▶ _RECORDS TO USE_
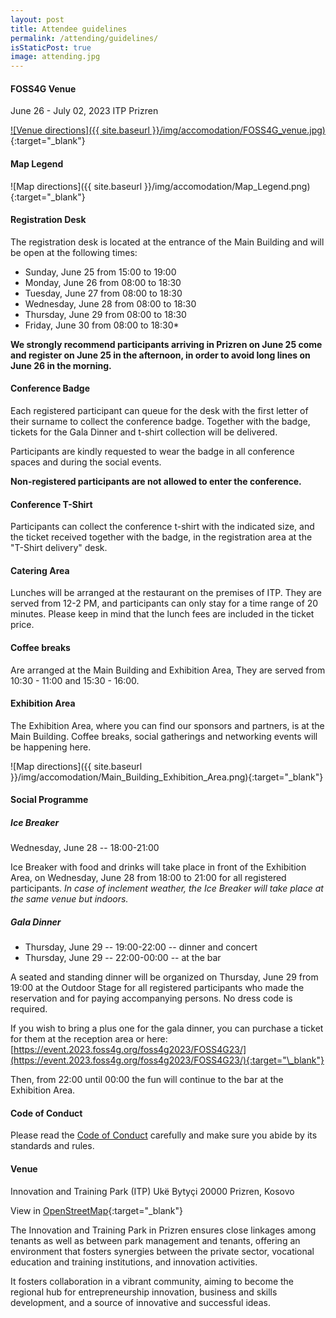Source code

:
 ```yaml
---
layout: post
title: Attendee guidelines
permalink: /attending/guidelines/
isStaticPost: true
image: attending.jpg
---
```


#### FOSS4G Venue

June 26 - July 02, 2023
ITP Prizren


[![Venue directions]({{ site.baseurl }}/img/accomodation/FOSS4G_venue.jpg)]({{site.url}}/img/accomodation/FOSS4G_venue.jpg){:target="\_blank"}

#### Map Legend

![Map directions]({{ site.baseurl }}/img/accomodation/Map_Legend.png){:target="\_blank"}

#### Registration Desk

The registration desk is located at the entrance of the Main Building and will be open at the following times:

- Sunday, June 25 from 15:00 to 19:00
- Monday, June 26 from 08:00 to 18:30
- Tuesday, June 27 from 08:00 to 18:30
- Wednesday, June 28 from 08:00 to 18:30
- Thursday, June 29 from 08:00 to 18:30
- Friday, June 30 from 08:00 to 18:30\*

**We strongly recommend participants arriving in Prizren on June 25 come and register on June 25 in the afternoon, in order to avoid long lines on June 26 in the morning.**

#### Conference Badge

Each registered participant can queue for the desk with the first letter of their surname to collect the conference badge. Together with the badge, tickets for the Gala Dinner and t-shirt collection will be delivered.

Participants are kindly requested to wear the badge in all conference spaces and during the social events.

**Non-registered participants are not allowed to enter the conference.**

#### Conference T-Shirt

Participants can collect the conference t-shirt with the indicated size, and the ticket received together with the badge, in the registration area at the "T-Shirt delivery" desk.

#### Catering Area

Lunches will be arranged at the restaurant on the premises of ITP. They are served from 12-2 PM, and participants can only stay for a time range of 20 minutes. Please keep in mind that the lunch fees are included in the ticket price.

#### Coffee breaks

Are arranged at the Main Building and Exhibition Area, They are served from 10:30 - 11:00 and 15:30 - 16:00.

#### Exhibition Area

The Exhibition Area, where you can find our sponsors and partners, is at the Main Building. Coffee breaks, social gatherings and networking events will be happening here.

![Map directions]({{ site.baseurl }}/img/accomodation/Main_Building_Exhibition_Area.png){:target="\_blank"}

#### Social Programme

##### Ice Breaker

Wednesday, June 28 -- 18:00-21:00

Ice Breaker with food and drinks will take place in front of the Exhibition Area, on Wednesday, June 28 from 18:00 to 21:00 for all registered participants. _In case of inclement weather, the Ice Breaker will take place at the same venue but indoors._

##### Gala Dinner

- Thursday, June 29 -- 19:00-22:00 -- dinner and concert
- Thursday, June 29 -- 22:00-00:00 -- at the bar

A seated and standing dinner will be organized on Thursday, June 29 from 19:00 at the Outdoor Stage for all registered participants who made the reservation and for paying accompanying persons. No dress code is required.

If you wish to bring a plus one for the gala dinner, you can purchase a ticket for them at the reception area or here: [https://event.2023.foss4g.org/foss4g2023/FOSS4G23/](https://event.2023.foss4g.org/foss4g2023/FOSS4G23/){:target="\_blank"}

Then, from 22:00 until 00:00 the fun will continue to the bar at the Exhibition Area.

#### Code of Conduct

Please read the [Code of Conduct](https://2023.foss4g.org/code-of-conduct/) carefully and make sure you abide by its standards and rules.

#### Venue

Innovation and Training Park (ITP)
Ukë Bytyçi
20000 Prizren, Kosovo

View in [OpenStreetMap](https://www.openstreetmap.org/way/29292346){:target="\_blank"}

The Innovation and Training Park in Prizren ensures close linkages among tenants as well as between park management and tenants, offering an environment that fosters synergies between the private sector, vocational education and training institutions, and innovation activities.

It fosters collaboration in a vibrant community, aiming to become the regional hub for entrepreneurship innovation, business and skills development, and a source of innovative and successful ideas.
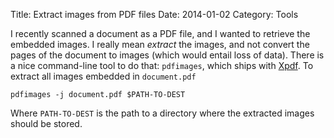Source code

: Title: Extract images from PDF files
Date: 2014-01-02
Category: Tools

I recently scanned a document as a PDF file, and I wanted to retrieve
the embedded images. I really mean *extract* the images, and not
convert the pages of the document to images (which would entail loss
of data). There is a nice command-line tool to do that: `pdfimages`,
which ships with [Xpdf](http://www.foolabs.com/xpdf/index.html). To
extract all images embedded in `document.pdf`

```
pdfimages -j document.pdf $PATH-TO-DEST
```

Where `PATH-TO-DEST` is the path to a directory where the extracted
images should be stored.
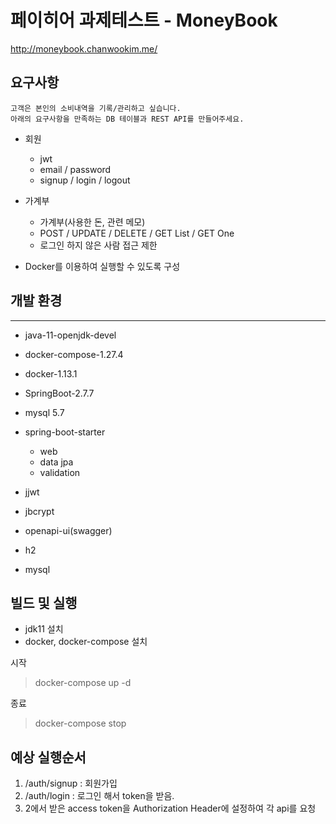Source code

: # 페이히어 과제테스트 - MoneyBook
http://moneybook.chanwookim.me/


## 요구사항
```text
고객은 본인의 소비내역을 기록/관리하고 싶습니다.
아래의 요구사항을 만족하는 DB 테이블과 REST API를 만들어주세요. 
```

- 회원
  - jwt
  - email / password
  - signup / login / logout

- 가계부 
  - 가계부(사용한 돈, 관련 메모)
  - POST / UPDATE / DELETE / GET List / GET One
  - 로그인 하지 않은 사람 접근 제한

- Docker를 이용하여 실행할 수 있도록 구성



## 개발 환경

---
- java-11-openjdk-devel
- docker-compose-1.27.4
- docker-1.13.1
- SpringBoot-2.7.7
- mysql 5.7

- spring-boot-starter
  - web
  - data jpa
  - validation
- jjwt
- jbcrypt
- openapi-ui(swagger)
- h2
- mysql


## 빌드 및 실행
- jdk11 설치
- docker, docker-compose 설치

시작
> docker-compose up -d

종료
> docker-compose stop


## 예상 실행순서
1. /auth/signup : 회원가입
2. /auth/login : 로그인 해서 token을 받음.
3. 2에서 받은 access token을 Authorization Header에 설정하여 각 api를 요청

▶ _PROBLEM DETAILS_
Only the number should be given: the count of lines in the entries that contain the string "collect".

▶ _TASK SOLUTION_
2